Earnings season was a better guide to the economy than the data


Walmart CEO Doug McMillon

The great stock market turnaround in August was impressive in many ways but when I take a step back, there was one big question being asked and answered: Is the Fed behind the curve?

Within that question is a set of assumptions about the US economy and if you look at the economic data, there was cause for concern. The ISM services index in June fell to the lowest since 2020, global commodity prices have been falling and US unemployment has been rising.

A big boost for US stocks came on strong retail sales data but when I survey the picture of US data over the past two months, there’s no clear trend. What was clear though was corporate America.

Scotia here highlights how rarely ‘recession’ was mentioned on earnings calls:

“So far we aren’t experiencing a weaker consumer
overall,” said Walmart’s CEO. That was backed up by Target and many others.

For sure, there were some pockets of weakness like McDonald’s an anything housing-related but those are looking like outliers. McDonald’s has been getting pushback on pricing (and did say there was a strong response to $5 meals) and housing is very rate-sensitive.

What emerges is a picture of a consumer that’s picky about pricing but not in a recessionary mindset, at least not yet.

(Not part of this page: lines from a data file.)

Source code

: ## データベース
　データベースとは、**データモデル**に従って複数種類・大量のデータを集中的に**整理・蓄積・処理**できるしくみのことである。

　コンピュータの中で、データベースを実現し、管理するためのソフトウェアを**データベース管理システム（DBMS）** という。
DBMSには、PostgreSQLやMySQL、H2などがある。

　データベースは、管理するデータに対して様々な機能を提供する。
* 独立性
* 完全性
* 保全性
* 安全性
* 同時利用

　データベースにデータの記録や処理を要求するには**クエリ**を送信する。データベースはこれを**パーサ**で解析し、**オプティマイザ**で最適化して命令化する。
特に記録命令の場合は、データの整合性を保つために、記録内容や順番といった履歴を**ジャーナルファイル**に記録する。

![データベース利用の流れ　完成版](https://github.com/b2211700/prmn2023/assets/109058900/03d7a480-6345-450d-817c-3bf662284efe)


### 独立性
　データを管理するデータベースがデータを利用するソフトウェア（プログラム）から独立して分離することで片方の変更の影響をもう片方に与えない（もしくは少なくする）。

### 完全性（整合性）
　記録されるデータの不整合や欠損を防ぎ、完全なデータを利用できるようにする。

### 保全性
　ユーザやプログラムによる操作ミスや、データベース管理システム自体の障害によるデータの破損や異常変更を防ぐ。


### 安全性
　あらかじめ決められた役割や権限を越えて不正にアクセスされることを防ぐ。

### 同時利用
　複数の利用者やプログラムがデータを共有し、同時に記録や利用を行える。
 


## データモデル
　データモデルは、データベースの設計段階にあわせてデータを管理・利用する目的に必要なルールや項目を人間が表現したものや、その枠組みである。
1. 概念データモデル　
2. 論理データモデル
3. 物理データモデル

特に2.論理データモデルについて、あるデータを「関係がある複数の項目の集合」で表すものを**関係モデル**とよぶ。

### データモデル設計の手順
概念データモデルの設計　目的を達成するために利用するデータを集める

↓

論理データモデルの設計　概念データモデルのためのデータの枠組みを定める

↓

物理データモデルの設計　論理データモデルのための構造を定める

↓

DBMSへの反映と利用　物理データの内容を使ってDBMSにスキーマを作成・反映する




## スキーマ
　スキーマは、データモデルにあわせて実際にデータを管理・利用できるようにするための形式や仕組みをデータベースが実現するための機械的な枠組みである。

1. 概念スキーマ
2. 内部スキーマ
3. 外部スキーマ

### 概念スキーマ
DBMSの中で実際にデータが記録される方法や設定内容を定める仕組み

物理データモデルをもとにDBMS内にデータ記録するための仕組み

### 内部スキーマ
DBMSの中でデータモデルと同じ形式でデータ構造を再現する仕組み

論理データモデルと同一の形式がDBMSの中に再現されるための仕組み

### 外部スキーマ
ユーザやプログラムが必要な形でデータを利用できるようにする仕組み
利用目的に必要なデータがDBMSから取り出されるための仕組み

On earnings overall, it was a positive picture, according to Scotia:

The U.S. Q2 reporting season is essentially over
with 95% of companies having reported. S&P 500 Q2 EPS is coming in at US$59.86, which is better
than the US$58.64 expected at the start of the reporting season. See Exhibit 3. The beat propelled
the earnings growth rate up to 11% y/y vs. expectations of 9% when the reporting season started.
At the company level, the median earnings beat was 4.4%, which is only slightly below the last two-
year average of 4.6%, but above the five-year pre-pandemic average of 3.8%. Harder to manipulate,
the top line also exceeded expectations, rising +5.7% y/y, the best reading since the final quarter of
2022, as 60% of companies topped Wall Street forecasts. Lastly, the percentage of sectors reporting
a y/y earnings decline was stable at 27% (three reported an EPS decline), but well below levels
registered in 2022 when more than half of sectors suffered earnings contraction.

On top of that:

  • Wall Street hasn’t trimmed earnings more than usual going forward
  • Revenue forecasts today are slighly above June levels for both 2024 and 2025
  • Few one-time charges, impairments or no-cash expenses, which points to earnings quality

Scotia sums it up nicely: “If a steep US macro downturn has indeed started, it’s not yet showing up in
earnings numbers (actual or expected).”